A.L.: It is great to see that the project shows the data in a visual way without dismissing a textual understanding of the data. The interviews that you conducted with people who actually work in these places with this data, who really understand it from an insider perspective, were also an interesting part of the project to explore. It brings a holistic understanding of the data set but still grants you your own curiosity to take it apart with your own exploration and approach. What might be a future project that relates to these projects?

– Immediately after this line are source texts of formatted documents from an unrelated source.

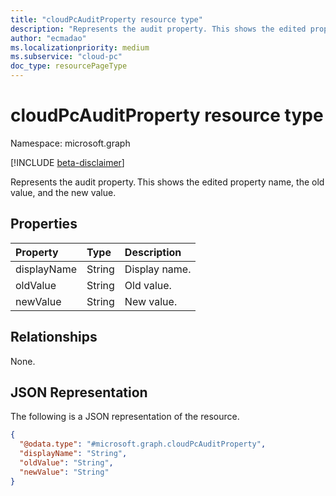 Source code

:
 ```yaml
---
title: "cloudPcAuditProperty resource type"
description: "Represents the audit property. This shows the edited property name, the old value, and the new value."
author: "ecmadao"
ms.localizationpriority: medium
ms.subservice: "cloud-pc"
doc_type: resourcePageType
---
```


# cloudPcAuditProperty resource type

Namespace: microsoft.graph

[!INCLUDE [beta-disclaimer](../../includes/beta-disclaimer.md)]

Represents the audit property. This shows the edited property name, the old value, and the new value.

## Properties
|Property|Type|Description|
|:---|:---|:---|
|displayName|String|Display name.|
|oldValue|String|Old value.|
|newValue|String|New value.|

## Relationships

None.

## JSON Representation

The following is a JSON representation of the resource.
<!-- {
  "blockType": "resource",
  "@odata.type": "microsoft.graph.cloudPcAuditProperty"
}
-->

``` json
{
  "@odata.type": "#microsoft.graph.cloudPcAuditProperty",
  "displayName": "String",
  "oldValue": "String",
  "newValue": "String"
}
```

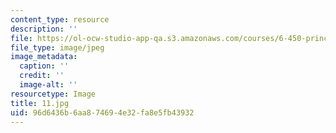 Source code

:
 ```yaml
---
content_type: resource
description: ''
file: https://ol-ocw-studio-app-qa.s3.amazonaws.com/courses/6-450-principles-of-digital-communications-i-fall-2006/96d6436b6aa874694e32fa8e5fb43932_11.jpg
file_type: image/jpeg
image_metadata:
  caption: ''
  credit: ''
  image-alt: ''
resourcetype: Image
title: 11.jpg
uid: 96d6436b-6aa8-7469-4e32-fa8e5fb43932
---
```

Y.L.: I am currently working on a book project with MIT Press called “All Data are Local,” which will bring together a number of my own critical and creative studies of data, including work on the Arboretum, the Digital Public Library, NewsScape (a news archive), and Zillow (a marketplace for housing data). Each of these projects involves data from a variety of different sources. I use these cases make an argument about how and why we should look at data as local, with attachments to places, people, times, instruments, and audiences. The book is a combination of text and visualization. I also try to lay out a series of guidelines that readers can follow to develop their own local and critical sensibilities towards data. Building on these case studies and rules of practice, the book introduces an agenda for what I call “critical data pedagogy”…teaching people to understand data in ways that are more humanistic, more culturally attuned, and more sensitive to local sites of production and use. How can we reorient the culture around big data, to challenge the perception of data as homogeneous sources of information. In the coming years, as big data becomes something that the public engages with in their everyday lives, we need to build that capacity. I think we have to do that by changing the way we talk about data but also by visualizing it in new ways.